Data under study:
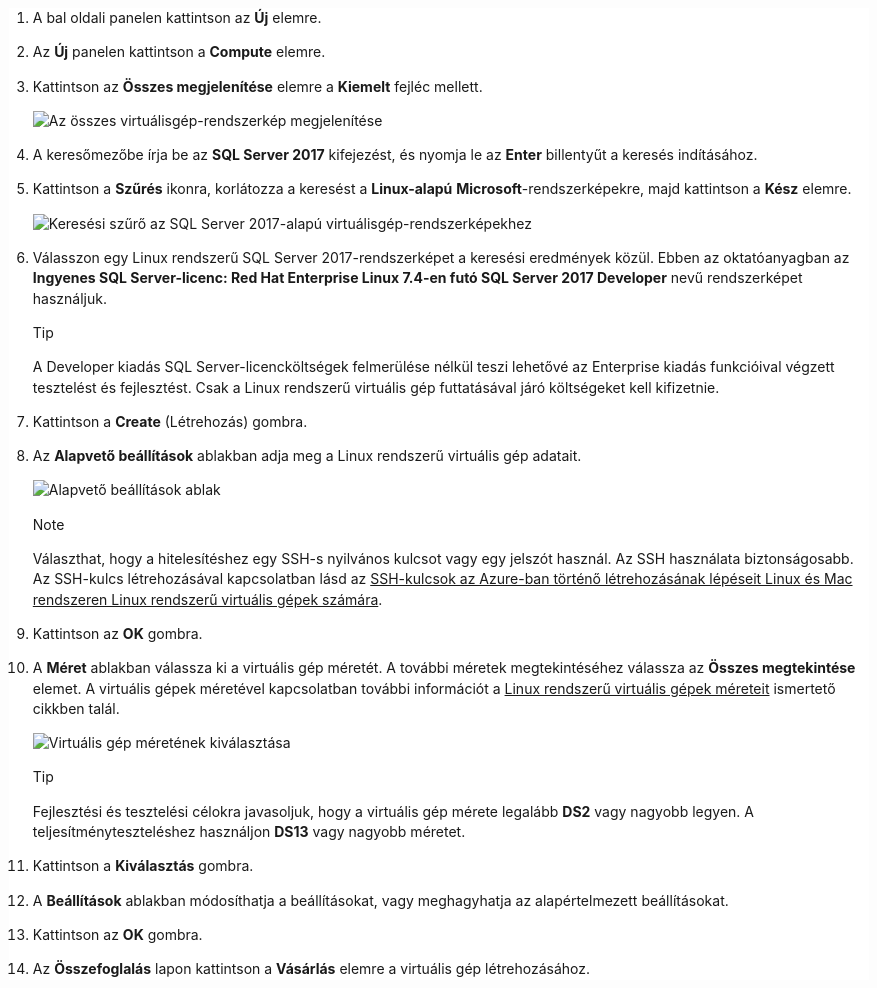 1. A bal oldali panelen kattintson az **Új** elemre.

1. Az **Új** panelen kattintson a **Compute** elemre.

1. Kattintson az **Összes megjelenítése** elemre a **Kiemelt** fejléc mellett.

   ![Az összes virtuálisgép-rendszerkép megjelenítése](./media/provision-sql-server-linux-virtual-machine/azure-compute-blade.png)

1. A keresőmezőbe írja be az **SQL Server 2017** kifejezést, és nyomja le az **Enter** billentyűt a keresés indításához.

1. Kattintson a **Szűrés** ikonra, korlátozza a keresést a **Linux-alapú** **Microsoft**-rendszerképekre, majd kattintson a **Kész** elemre.

    ![Keresési szűrő az SQL Server 2017-alapú virtuálisgép-rendszerképekhez](./media/provision-sql-server-linux-virtual-machine/searchfilter.png)

1. Válasszon egy Linux rendszerű SQL Server 2017-rendszerképet a keresési eredmények közül. Ebben az oktatóanyagban az **Ingyenes SQL Server-licenc: Red Hat Enterprise Linux 7.4-en futó SQL Server 2017 Developer** nevű rendszerképet használjuk.

   > [!TIP]
   > A Developer kiadás SQL Server-licencköltségek felmerülése nélkül teszi lehetővé az Enterprise kiadás funkcióival végzett tesztelést és fejlesztést. Csak a Linux rendszerű virtuális gép futtatásával járó költségeket kell kifizetnie.

1. Kattintson a **Create** (Létrehozás) gombra.

1. Az **Alapvető beállítások** ablakban adja meg a Linux rendszerű virtuális gép adatait. 

    ![Alapvető beállítások ablak](./media/provision-sql-server-linux-virtual-machine/basics.png)

    > [!Note]
    > Választhat, hogy a hitelesítéshez egy SSH-s nyilvános kulcsot vagy egy jelszót használ. Az SSH használata biztonságosabb. Az SSH-kulcs létrehozásával kapcsolatban lásd az [SSH-kulcsok az Azure-ban történő létrehozásának lépéseit Linux és Mac rendszeren Linux rendszerű virtuális gépek számára](https://docs.microsoft.com/azure/virtual-machines/virtual-machines-linux-mac-create-ssh-keys).

1. Kattintson az **OK** gombra.

1. A **Méret** ablakban válassza ki a virtuális gép méretét. A további méretek megtekintéséhez válassza az **Összes megtekintése** elemet. A virtuális gépek méretével kapcsolatban további információt a [Linux rendszerű virtuális gépek méreteit](https://docs.microsoft.com/azure/virtual-machines/virtual-machines-linux-sizes) ismertető cikkben talál.

    ![Virtuális gép méretének kiválasztása](./media/provision-sql-server-linux-virtual-machine/vmsizes.png)

   > [!TIP]
   > Fejlesztési és tesztelési célokra javasoljuk, hogy a virtuális gép mérete legalább **DS2** vagy nagyobb legyen. A teljesítményteszteléshez használjon **DS13** vagy nagyobb méretet.

1. Kattintson a **Kiválasztás** gombra.

1. A **Beállítások** ablakban módosíthatja a beállításokat, vagy meghagyhatja az alapértelmezett beállításokat.

1. Kattintson az **OK** gombra.

1. Az **Összefoglalás** lapon kattintson a **Vásárlás** elemre a virtuális gép létrehozásához.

What to produce: Go through the listing, find each line with the word "alapú", and copy it.

Exercise response:
1. Kattintson a **Szűrés** ikonra, korlátozza a keresést a **Linux-alapú** **Microsoft**-rendszerképekre, majd kattintson a **Kész** elemre.
    ![Keresési szűrő az SQL Server 2017-alapú virtuálisgép-rendszerképekhez](./media/provision-sql-server-linux-virtual-machine/searchfilter.png)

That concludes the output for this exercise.